== Data excerpts ==

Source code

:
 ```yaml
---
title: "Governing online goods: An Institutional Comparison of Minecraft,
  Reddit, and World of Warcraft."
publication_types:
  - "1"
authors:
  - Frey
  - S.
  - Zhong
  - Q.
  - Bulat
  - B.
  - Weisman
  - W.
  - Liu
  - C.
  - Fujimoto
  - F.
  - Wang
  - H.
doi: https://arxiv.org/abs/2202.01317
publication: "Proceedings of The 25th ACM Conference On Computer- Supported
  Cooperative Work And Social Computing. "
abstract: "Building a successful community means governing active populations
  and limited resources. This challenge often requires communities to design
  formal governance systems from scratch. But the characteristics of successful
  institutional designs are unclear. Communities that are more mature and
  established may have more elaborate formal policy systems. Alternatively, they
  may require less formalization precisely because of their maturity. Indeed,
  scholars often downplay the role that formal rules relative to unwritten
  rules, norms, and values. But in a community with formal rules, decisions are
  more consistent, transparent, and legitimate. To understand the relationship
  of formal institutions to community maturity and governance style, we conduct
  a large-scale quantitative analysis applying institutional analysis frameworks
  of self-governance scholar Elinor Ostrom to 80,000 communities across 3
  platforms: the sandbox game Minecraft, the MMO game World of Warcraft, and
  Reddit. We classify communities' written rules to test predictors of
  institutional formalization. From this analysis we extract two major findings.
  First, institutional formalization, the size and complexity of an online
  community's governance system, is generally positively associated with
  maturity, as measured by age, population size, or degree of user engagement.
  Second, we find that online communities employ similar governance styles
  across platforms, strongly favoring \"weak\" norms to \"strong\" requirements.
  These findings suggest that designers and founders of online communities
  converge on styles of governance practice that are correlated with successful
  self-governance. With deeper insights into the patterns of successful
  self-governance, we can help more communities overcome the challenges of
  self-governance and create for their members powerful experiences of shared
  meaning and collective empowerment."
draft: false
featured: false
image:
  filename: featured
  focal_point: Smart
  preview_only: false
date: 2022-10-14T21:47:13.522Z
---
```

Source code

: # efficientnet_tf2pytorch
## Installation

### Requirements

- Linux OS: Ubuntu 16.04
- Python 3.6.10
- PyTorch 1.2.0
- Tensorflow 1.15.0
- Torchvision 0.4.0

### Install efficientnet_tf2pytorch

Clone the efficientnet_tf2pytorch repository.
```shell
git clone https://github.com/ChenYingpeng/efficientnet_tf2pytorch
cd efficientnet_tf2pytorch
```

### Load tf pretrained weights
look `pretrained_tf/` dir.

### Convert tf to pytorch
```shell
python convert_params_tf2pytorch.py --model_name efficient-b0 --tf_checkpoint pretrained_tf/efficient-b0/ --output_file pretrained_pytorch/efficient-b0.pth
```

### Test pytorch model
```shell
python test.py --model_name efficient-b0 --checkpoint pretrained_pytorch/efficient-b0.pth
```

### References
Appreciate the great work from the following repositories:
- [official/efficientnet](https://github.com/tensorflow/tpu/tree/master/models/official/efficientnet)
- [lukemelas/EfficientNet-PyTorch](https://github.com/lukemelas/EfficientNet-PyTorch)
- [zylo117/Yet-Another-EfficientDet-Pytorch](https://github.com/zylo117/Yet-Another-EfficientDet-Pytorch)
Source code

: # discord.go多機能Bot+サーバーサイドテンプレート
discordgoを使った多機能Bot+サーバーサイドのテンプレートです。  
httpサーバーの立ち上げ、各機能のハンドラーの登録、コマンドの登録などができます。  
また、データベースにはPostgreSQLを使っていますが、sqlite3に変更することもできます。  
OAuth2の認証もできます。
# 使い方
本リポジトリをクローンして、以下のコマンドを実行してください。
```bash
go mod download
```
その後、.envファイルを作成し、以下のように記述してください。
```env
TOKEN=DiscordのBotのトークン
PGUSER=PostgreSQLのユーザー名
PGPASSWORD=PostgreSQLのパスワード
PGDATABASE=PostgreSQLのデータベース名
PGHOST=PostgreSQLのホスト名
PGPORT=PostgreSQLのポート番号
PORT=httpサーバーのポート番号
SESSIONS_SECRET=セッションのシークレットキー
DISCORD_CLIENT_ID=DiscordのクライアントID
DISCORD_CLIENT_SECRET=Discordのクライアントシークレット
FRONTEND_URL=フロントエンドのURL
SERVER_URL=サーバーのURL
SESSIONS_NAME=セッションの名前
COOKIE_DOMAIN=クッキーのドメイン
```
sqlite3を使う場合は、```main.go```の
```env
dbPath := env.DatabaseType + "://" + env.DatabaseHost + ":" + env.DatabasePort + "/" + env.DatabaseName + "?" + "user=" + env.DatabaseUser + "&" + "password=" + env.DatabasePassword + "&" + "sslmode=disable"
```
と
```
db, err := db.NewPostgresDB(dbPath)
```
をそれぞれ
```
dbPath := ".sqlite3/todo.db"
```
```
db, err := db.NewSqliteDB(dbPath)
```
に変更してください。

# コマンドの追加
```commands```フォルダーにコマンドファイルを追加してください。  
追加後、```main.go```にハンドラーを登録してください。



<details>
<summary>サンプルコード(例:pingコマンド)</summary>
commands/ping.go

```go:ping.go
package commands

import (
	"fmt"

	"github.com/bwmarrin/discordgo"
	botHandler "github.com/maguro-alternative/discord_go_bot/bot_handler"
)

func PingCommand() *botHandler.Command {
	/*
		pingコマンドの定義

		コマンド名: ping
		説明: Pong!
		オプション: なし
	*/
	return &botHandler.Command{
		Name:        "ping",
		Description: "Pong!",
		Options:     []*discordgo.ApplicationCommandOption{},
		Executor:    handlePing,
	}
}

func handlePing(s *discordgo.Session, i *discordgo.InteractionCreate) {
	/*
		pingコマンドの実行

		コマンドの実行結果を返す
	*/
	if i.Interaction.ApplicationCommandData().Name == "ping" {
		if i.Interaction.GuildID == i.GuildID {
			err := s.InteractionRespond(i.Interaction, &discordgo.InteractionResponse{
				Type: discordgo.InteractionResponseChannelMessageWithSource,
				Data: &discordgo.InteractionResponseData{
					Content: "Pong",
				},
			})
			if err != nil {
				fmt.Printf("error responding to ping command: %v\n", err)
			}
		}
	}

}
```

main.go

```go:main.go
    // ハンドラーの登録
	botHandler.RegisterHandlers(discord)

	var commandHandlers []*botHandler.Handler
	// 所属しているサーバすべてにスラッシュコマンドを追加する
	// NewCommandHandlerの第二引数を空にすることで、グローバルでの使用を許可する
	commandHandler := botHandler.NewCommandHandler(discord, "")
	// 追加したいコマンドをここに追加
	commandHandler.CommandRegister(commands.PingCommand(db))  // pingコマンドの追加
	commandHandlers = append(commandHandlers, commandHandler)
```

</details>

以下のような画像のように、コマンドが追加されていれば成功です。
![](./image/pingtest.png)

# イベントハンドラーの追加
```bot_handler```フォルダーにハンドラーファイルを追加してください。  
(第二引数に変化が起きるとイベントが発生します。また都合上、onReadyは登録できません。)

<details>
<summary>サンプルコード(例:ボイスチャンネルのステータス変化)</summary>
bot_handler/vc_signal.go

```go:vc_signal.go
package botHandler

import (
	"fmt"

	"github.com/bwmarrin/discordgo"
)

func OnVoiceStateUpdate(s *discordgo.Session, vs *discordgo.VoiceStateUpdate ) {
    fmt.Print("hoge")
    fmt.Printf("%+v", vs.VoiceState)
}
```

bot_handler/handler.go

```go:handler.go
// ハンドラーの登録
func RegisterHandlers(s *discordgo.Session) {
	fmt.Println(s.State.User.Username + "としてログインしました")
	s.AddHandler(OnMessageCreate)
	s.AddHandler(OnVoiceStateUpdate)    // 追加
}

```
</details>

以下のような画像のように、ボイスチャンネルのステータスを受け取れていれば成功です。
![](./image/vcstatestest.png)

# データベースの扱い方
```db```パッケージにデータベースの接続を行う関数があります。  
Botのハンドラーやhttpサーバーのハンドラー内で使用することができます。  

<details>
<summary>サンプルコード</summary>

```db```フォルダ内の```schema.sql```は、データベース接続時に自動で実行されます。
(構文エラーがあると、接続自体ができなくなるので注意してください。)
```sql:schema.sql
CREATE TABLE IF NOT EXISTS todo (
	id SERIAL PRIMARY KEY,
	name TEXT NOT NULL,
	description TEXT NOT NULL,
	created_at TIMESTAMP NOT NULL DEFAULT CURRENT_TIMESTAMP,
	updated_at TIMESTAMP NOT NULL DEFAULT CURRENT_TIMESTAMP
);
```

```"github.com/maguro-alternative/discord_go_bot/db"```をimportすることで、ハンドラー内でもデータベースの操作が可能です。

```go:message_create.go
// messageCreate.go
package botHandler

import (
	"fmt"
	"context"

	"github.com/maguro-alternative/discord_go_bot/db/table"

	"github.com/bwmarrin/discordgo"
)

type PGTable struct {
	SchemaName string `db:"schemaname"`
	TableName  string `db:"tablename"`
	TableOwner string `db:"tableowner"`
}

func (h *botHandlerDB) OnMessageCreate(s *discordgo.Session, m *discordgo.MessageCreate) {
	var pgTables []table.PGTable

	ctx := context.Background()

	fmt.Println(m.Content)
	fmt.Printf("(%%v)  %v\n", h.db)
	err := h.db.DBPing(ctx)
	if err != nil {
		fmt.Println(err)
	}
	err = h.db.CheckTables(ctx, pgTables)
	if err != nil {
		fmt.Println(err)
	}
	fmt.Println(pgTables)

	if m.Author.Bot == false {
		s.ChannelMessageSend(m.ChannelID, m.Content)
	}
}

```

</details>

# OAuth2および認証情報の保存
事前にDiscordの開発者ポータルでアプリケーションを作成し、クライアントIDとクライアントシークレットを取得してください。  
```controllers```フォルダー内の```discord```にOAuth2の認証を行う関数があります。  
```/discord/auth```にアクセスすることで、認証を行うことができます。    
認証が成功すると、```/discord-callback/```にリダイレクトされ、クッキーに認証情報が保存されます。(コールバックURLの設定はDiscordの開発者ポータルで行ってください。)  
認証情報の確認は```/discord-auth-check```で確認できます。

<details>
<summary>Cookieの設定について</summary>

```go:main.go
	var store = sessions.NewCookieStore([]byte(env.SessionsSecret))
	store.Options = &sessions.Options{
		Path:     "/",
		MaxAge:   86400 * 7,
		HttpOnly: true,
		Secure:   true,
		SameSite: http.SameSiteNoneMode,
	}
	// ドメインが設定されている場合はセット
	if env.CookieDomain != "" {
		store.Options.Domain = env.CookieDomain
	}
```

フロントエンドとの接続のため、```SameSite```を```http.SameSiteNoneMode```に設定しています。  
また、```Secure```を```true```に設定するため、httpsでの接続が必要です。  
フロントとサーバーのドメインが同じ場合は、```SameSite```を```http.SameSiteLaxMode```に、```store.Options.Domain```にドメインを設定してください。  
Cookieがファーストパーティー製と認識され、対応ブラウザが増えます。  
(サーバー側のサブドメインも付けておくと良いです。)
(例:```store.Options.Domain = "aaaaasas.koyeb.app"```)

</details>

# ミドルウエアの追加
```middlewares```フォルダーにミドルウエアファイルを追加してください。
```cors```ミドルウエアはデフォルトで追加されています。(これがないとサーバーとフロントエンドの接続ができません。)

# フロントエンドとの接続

===

* **Task to carry out**: Among the lines above, count those containing the string "CookieDomain"; please give the count alone.

* **Expected output**: 2